* [INFORMATION GIVEN]:

═══

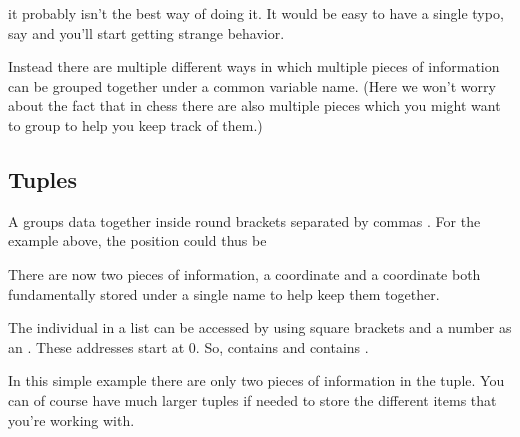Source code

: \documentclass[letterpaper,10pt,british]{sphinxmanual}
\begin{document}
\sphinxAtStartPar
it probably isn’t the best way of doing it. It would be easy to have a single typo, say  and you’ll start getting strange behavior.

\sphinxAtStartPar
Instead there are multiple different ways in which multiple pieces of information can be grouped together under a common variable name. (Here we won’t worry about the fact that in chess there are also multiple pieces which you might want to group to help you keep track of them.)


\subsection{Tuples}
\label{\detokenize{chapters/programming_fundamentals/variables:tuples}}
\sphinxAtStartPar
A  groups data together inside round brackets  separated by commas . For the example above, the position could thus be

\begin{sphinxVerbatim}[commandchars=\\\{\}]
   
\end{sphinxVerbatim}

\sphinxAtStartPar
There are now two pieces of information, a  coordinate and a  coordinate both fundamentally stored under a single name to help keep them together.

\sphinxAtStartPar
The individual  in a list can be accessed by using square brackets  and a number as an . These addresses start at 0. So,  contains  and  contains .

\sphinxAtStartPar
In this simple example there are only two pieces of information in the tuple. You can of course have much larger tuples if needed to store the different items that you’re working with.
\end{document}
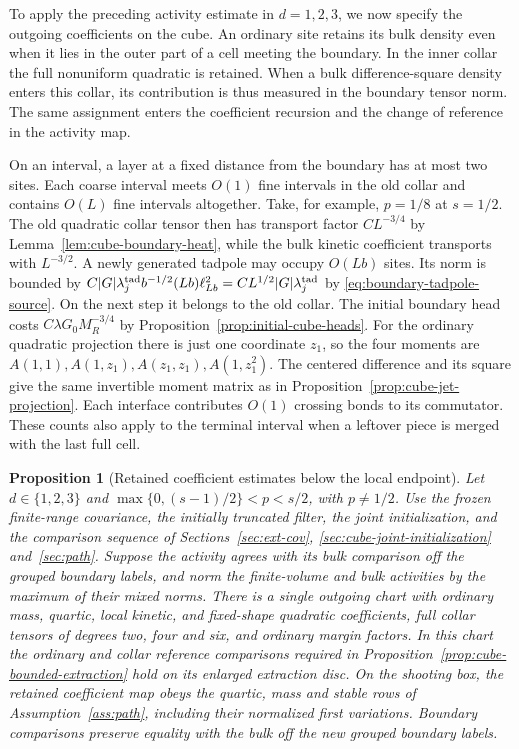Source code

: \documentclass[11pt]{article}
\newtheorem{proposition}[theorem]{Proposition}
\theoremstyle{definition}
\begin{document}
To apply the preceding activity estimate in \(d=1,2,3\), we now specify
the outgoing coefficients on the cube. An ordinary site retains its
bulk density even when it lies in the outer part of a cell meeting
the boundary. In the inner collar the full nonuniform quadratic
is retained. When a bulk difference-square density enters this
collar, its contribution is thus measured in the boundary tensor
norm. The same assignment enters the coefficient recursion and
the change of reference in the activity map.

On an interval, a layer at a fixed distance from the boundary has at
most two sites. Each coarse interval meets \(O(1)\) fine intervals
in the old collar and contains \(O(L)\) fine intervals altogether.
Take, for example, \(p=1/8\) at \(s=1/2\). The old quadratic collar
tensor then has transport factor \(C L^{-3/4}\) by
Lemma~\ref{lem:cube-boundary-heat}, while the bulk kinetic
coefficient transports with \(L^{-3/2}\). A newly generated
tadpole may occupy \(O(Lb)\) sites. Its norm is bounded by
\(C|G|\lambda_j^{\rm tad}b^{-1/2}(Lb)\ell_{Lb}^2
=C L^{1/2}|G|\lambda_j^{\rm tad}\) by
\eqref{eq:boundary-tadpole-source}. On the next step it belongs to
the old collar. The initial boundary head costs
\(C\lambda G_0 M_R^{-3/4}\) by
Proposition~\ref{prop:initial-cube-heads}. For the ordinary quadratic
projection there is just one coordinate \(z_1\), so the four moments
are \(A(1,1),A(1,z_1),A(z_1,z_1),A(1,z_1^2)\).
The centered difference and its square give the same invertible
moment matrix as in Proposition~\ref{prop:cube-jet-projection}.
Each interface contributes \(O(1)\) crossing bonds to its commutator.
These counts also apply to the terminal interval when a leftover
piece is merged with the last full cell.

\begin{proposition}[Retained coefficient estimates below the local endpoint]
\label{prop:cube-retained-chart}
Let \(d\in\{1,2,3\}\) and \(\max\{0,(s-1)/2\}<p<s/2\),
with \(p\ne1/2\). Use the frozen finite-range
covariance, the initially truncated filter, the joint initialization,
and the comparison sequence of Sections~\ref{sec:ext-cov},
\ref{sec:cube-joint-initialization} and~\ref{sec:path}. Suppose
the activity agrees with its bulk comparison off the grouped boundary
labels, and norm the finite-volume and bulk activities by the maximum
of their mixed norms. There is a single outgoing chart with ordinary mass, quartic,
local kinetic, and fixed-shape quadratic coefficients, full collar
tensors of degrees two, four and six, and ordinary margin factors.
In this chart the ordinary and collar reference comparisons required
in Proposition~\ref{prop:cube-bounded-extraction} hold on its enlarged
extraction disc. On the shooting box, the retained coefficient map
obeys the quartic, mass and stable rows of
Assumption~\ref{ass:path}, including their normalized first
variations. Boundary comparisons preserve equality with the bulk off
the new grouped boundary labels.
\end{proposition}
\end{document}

═══

* [ACTIVITY]: I need the entries printed exactly, with each picture left out.

* [SOLUTION FOR THIS PROBLEM]:
Source code

: \documentclass[letterpaper,10pt,british]{sphinxmanual}
\begin{document}
\sphinxAtStartPar
it probably isn’t the best way of doing it. It would be easy to have a single typo, say  and you’ll start getting strange behavior.

\sphinxAtStartPar
Instead there are multiple different ways in which multiple pieces of information can be grouped together under a common variable name. (Here we won’t worry about the fact that in chess there are also multiple pieces which you might want to group to help you keep track of them.)


\subsection{Tuples}
\label{\detokenize{chapters/programming_fundamentals/variables:tuples}}
\sphinxAtStartPar
A  groups data together inside round brackets  separated by commas . For the example above, the position could thus be

\begin{sphinxVerbatim}[commandchars=\\\{\}]
   
\end{sphinxVerbatim}

\sphinxAtStartPar
There are now two pieces of information, a  coordinate and a  coordinate both fundamentally stored under a single name to help keep them together.

\sphinxAtStartPar
The individual  in a list can be accessed by using square brackets  and a number as an . These addresses start at 0. So,  contains  and  contains .

\sphinxAtStartPar
In this simple example there are only two pieces of information in the tuple. You can of course have much larger tuples if needed to store the different items that you’re working with.
\end{document}
Source code

: \documentclass[11pt]{article}
\newtheorem{proposition}[theorem]{Proposition}
\theoremstyle{definition}
\begin{document}
To apply the preceding activity estimate in \(d=1,2,3\), we now specify
the outgoing coefficients on the cube. An ordinary site retains its
bulk density even when it lies in the outer part of a cell meeting
the boundary. In the inner collar the full nonuniform quadratic
is retained. When a bulk difference-square density enters this
collar, its contribution is thus measured in the boundary tensor
norm. The same assignment enters the coefficient recursion and
the change of reference in the activity map.

On an interval, a layer at a fixed distance from the boundary has at
most two sites. Each coarse interval meets \(O(1)\) fine intervals
in the old collar and contains \(O(L)\) fine intervals altogether.
Take, for example, \(p=1/8\) at \(s=1/2\). The old quadratic collar
tensor then has transport factor \(C L^{-3/4}\) by
Lemma~\ref{lem:cube-boundary-heat}, while the bulk kinetic
coefficient transports with \(L^{-3/2}\). A newly generated
tadpole may occupy \(O(Lb)\) sites. Its norm is bounded by
\(C|G|\lambda_j^{\rm tad}b^{-1/2}(Lb)\ell_{Lb}^2
=C L^{1/2}|G|\lambda_j^{\rm tad}\) by
\eqref{eq:boundary-tadpole-source}. On the next step it belongs to
the old collar. The initial boundary head costs
\(C\lambda G_0 M_R^{-3/4}\) by
Proposition~\ref{prop:initial-cube-heads}. For the ordinary quadratic
projection there is just one coordinate \(z_1\), so the four moments
are \(A(1,1),A(1,z_1),A(z_1,z_1),A(1,z_1^2)\).
The centered difference and its square give the same invertible
moment matrix as in Proposition~\ref{prop:cube-jet-projection}.
Each interface contributes \(O(1)\) crossing bonds to its commutator.
These counts also apply to the terminal interval when a leftover
piece is merged with the last full cell.

\begin{proposition}[Retained coefficient estimates below the local endpoint]
\label{prop:cube-retained-chart}
Let \(d\in\{1,2,3\}\) and \(\max\{0,(s-1)/2\}<p<s/2\),
with \(p\ne1/2\). Use the frozen finite-range
covariance, the initially truncated filter, the joint initialization,
and the comparison sequence of Sections~\ref{sec:ext-cov},
\ref{sec:cube-joint-initialization} and~\ref{sec:path}. Suppose
the activity agrees with its bulk comparison off the grouped boundary
labels, and norm the finite-volume and bulk activities by the maximum
of their mixed norms. There is a single outgoing chart with ordinary mass, quartic,
local kinetic, and fixed-shape quadratic coefficients, full collar
tensors of degrees two, four and six, and ordinary margin factors.
In this chart the ordinary and collar reference comparisons required
in Proposition~\ref{prop:cube-bounded-extraction} hold on its enlarged
extraction disc. On the shooting box, the retained coefficient map
obeys the quartic, mass and stable rows of
Assumption~\ref{ass:path}, including their normalized first
variations. Boundary comparisons preserve equality with the bulk off
the new grouped boundary labels.
\end{proposition}
\end{document}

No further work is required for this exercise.